Uma cultura diferente da nossa


Quando visitamos outro país, levamos conosco nossa bagagem, nosso conhecimento, nossas referências e nossa forma de vida – que incluem os padrões de comportamento nos momentos de ganhos e comemorações e nos de perdas e sofrimentos. São expressões de sentimentos, valores, crenças e hábitos por meio da linguagem, de atos e atitudes que são cultivados e repetidos por gerações.



Quando chegamos a um lugar cuja cultura é nova para nós, percebemos a beleza estética do local e podemos ter imenso prazer com alguma coisa que percebemos como diferente e bela presente ali. Mas há algo mais profundo do que a estética, pois há em cada cultura uma mensagem maior que pode não ser captada. A cultura local tem seus valores, suas prioridades e importâncias sociais. Isso não conseguimos ver – pelo menos não numa única visita. E geralmente não lhe damos importância, já que estamos impregnados da nossa própria cultura e do nosso padrão de comportamento, que incluem nossa roupa, nossa linguagem e nossas atitudes. Queremos somente passear e relaxar.


É o que acontece quando se visita a Índia. Saindo do mundo ocidental, a pessoa vê muitas coisas lindas e diferentes ao chegar lá. Admira-se, fantasia-se com elas, compra e leva para casa. Uma beleza diferente é apreciada, mas o coração do lugar e de seu povo não é entendido. Para isso a pessoa teria que largar por ora seus próprios conceitos e expectativas, abandonar julgamentos, comparações e exigências e tentar ver o que está à sua frente, sem tudo isso que está preestabelecido em sua mente – o que é muito difícil. Fazemos então uma mescla de nós mesmos e da Índia que estamos a ver.

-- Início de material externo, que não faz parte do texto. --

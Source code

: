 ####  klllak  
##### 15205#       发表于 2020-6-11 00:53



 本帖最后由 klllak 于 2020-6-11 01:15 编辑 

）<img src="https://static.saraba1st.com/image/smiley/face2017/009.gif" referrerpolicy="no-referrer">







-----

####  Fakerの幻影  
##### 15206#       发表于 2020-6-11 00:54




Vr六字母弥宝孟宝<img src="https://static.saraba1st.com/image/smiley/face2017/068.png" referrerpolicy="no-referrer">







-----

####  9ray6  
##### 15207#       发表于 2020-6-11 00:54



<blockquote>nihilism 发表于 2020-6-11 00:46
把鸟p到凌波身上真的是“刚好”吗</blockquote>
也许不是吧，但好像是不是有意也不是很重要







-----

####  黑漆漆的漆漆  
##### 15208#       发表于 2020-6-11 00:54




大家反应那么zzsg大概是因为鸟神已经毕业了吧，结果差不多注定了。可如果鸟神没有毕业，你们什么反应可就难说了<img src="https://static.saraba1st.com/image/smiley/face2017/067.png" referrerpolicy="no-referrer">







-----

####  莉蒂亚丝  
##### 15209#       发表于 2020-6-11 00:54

Mas esse encontro é misterioso, pois existem muitas coisas vistas que não são evidentes e que não conseguimos decifrar nem entender assim como são: sua história, seu passado, os obstáculos e as soluções encontradas... Enfim, sua vida construída até aquele momento. Quando o que vemos é muito diferente do que estamos acostumados a ver, não conseguimos decifrá-lo. Assim é que o misterioso não é entendido, mas interpretado segundo padrões estrangeiros e mantido, portanto, desconhecido, oculto.


Para olhos ocidentais, muitas coisas são diferentes na Índia. A história indiana não é estudada nas escolas ocidentais, pouco sabemos do que aconteceu por lá. A filosofia antiga estudada em todo o mundo ocidental é a grega, assim como gregos são os filósofos conhecidos. Quando se olha a Índia é sempre em estudo comparado, referenciado e “encaixado” pelo pensar ocidental. Como podemos entender o que dizem e fazem se a referência é sempre estrangeira?! Assim, não há entendimento, mas julgamento ou interpretação. O olhar já está comprometido! Até mesmo quando desejamos ajudar, colaborar, o ponto de referência é estrangeiro, e não o da necessidade local! Que tipo de ajuda é essa que determina o que o outro deve receber e como deve reagir?!


Isso acontece quando visitamos a Índia e também quando conhecemos alguém de uma cultura diferente da nossa.


A Índia é o berço da cultura dos Vedas. Encontramos indianos de diferentes religiões, todas acolhidas no país, mas a origem das várias religiões, sejam as bíblicas – judaísmo, cristianismo e maometismo –, sejam o parsismo – do Irã –, está fora da Índia. O sikhismo, o budismo e o jainismo, no entanto, nasceram na Índia e têm muitos pontos em comum com os Vedas. A cultura original da Índia é a cultura védica há milhares de anos.


O que é mais diferente e singular na Índia, na tradição cultural dos Vedas, é a dedicação milenar exclusiva de famílias à memorização e ao estudo do significado dos Vedas. A cultura e sua preservação estão alicerçadas naqueles que mantêm os Vedas vivos. Os Vedas têm uma visão holística do ser humano, todos os assuntos estão conectados entre si, como o autoconhecimento, a ciência da saúde, a prática de yoga e pranayama, a dança, o teatro, a música, a arquitetura e tantas outras áreas do saber – todas abordadas nos Vedas.